Review Time in Different Medical Device Classes

Review time of each Medical Device Class varies. 

Class 2

Class 2 medical devices have a 15 calendar day review time target.

Class 3

Class 3 medical devices have a 75 calendar day review time target.

Class 4

Class 4 has a 90 calendar day review time target respectively.

Fee Charged by Health Canada for Class 2 and 4 Medical Devices

Health Canada imposes a fee that applies to Class 2 and 4 medical devices. Fee will vary depending on the class and whether the device contains human or animal tissue or if the device is for Vitro diagnostic (class 4). As of April 1, 2017, Health Canada fees start at $397 and increase annually by 2% in line with the rate of inflation.
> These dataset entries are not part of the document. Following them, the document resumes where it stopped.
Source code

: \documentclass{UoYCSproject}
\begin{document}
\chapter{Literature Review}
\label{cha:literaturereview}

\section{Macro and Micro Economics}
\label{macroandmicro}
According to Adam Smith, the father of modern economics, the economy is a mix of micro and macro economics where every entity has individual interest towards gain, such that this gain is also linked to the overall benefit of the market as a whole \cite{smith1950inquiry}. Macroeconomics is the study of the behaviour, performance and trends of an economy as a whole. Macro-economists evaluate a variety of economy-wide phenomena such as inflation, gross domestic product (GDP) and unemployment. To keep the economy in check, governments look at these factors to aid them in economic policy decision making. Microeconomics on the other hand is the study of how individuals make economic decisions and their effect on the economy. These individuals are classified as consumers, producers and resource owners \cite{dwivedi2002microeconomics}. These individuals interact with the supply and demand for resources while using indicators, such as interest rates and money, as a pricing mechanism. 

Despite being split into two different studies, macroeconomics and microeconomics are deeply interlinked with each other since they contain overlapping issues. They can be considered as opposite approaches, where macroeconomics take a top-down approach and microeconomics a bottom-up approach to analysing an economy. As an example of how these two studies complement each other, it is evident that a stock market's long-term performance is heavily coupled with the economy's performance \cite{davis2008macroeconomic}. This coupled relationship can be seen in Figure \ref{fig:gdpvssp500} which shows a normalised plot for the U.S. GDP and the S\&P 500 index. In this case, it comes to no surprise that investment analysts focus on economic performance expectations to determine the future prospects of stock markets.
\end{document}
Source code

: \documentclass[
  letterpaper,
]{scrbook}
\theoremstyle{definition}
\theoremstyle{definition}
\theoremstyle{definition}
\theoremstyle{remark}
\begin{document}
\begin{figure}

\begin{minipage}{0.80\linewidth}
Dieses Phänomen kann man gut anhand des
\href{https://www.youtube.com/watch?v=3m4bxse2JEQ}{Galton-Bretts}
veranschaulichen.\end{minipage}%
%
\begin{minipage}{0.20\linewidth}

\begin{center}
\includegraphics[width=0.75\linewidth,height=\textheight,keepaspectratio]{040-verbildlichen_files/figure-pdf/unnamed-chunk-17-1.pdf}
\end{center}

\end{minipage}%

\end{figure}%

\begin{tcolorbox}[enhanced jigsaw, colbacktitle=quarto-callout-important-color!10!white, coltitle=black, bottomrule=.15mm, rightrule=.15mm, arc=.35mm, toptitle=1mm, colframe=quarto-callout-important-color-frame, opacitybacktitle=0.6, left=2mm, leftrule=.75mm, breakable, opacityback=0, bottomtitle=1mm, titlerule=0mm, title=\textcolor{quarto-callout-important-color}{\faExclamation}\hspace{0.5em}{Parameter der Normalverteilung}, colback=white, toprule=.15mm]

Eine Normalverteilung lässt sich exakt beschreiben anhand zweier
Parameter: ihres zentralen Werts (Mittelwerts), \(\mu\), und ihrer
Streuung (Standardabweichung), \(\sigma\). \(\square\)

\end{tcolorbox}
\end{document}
Once the license will be issued, your medical device will be listed on Health Canada’s public website. 

Fee Charged by Health Canada for Class 2 and 4 Medical Devices
Health Canada Medical Device Registration

How We Help with Health Canada Medical Device Registration

We have experience serving thousands of medical device companies entering the Canadian market. We will help you.
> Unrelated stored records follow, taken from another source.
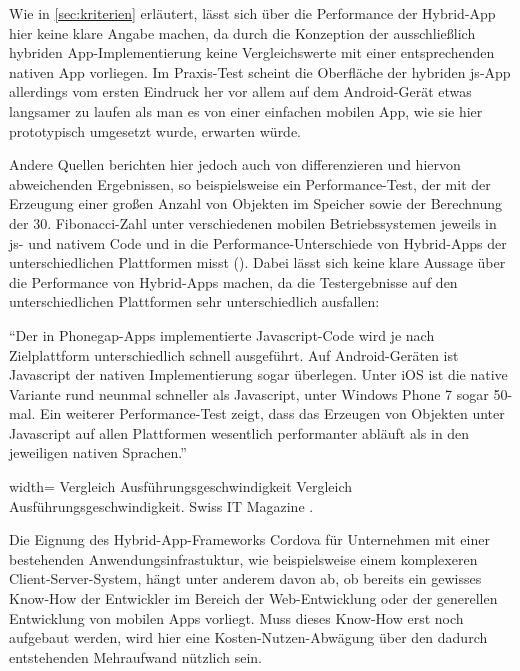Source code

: Wie in \autoref{sec:kriterien} erläutert, lässt sich über die Performance der Hybrid-App hier keine klare Angabe machen, da durch die Konzeption der ausschließlich hybriden App-Implementierung keine Vergleichswerte mit einer entsprechenden nativen App vorliegen.
Im Praxis-Test scheint die Oberfläche der hybriden \gls{js}-App allerdings vom ersten Eindruck her vor allem auf dem Android-Gerät etwas langsamer zu laufen als man es von einer einfachen mobilen App, wie sie hier prototypisch umgesetzt wurde, erwarten würde.

Andere Quellen berichten hier jedoch auch von differenzieren und hiervon abweichenden Ergebnissen, so beispielsweise ein Performance-Test, der mit der Erzeugung einer großen Anzahl von Objekten im Speicher sowie der Berechnung der 30. Fibonacci-Zahl unter verschiedenen mobilen Betriebssystemen jeweils in \gls{js}- und nativem Code und in die Performance-Unterschiede von Hybrid-Apps der unterschiedlichen Plattformen misst ().
Dabei lässt sich keine klare Aussage über die Performance von Hybrid-Apps machen, da die Testergebnisse auf den unterschiedlichen Plattformen sehr unterschiedlich ausfallen:

\begin{quoting}
	\enquote{Der in Phonegap-Apps implementierte Javascript-Code wird je nach Zielplattform unterschiedlich schnell ausgeführt. Auf Android-Geräten ist Javascript der nativen Implementierung sogar überlegen. Unter iOS ist die native Variante rund neunmal schneller als Javascript, unter Windows Phone 7 sogar 50-mal. Ein weiterer Performance-Test zeigt, dass das Erzeugen von Objekten unter Javascript auf allen Plattformen wesentlich performanter abläuft als in den jeweiligen nativen Sprachen.}~\cite{Eine_App_fr_alle_Plattformen_-_IT_Magazine}
\end{quoting}
	
	{width=\fullimagesize}
	{Vergleich Ausführungsgeschwindigkeit}
	{Vergleich Ausführungsgeschwindigkeit.}	%
	{Swiss IT Magazine \cite{PerformanceTabelle}.}



Die Eignung des Hybrid-App-Frameworks Cordova für Unternehmen mit einer bestehenden Anwendungsinfrastuktur, wie beispielsweise einem komplexeren Client-Server-System, hängt unter anderem davon ab, ob bereits ein gewisses Know-How der Entwickler im Bereich der Web-Entwicklung oder der generellen Entwicklung von mobilen Apps vorliegt. 
Muss dieses Know-How erst noch aufgebaut werden, wird hier eine Kosten-Nutzen-Abwägung über den dadurch entstehenden Mehraufwand nützlich sein.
  • Confirm your device classification in Canada.
  • Complete and file MDL or MDEL applications on your behalf.
  • Act as your regulatory correspondent with Health Canada for your device registration.
  • Develop, implement and modify your quality management system to meet Canadian requirements.
  • Make sure the actual annual license fee payable to Health Canada.
  • Provide onsite auditing to confirm compliance with Health Canada regulations.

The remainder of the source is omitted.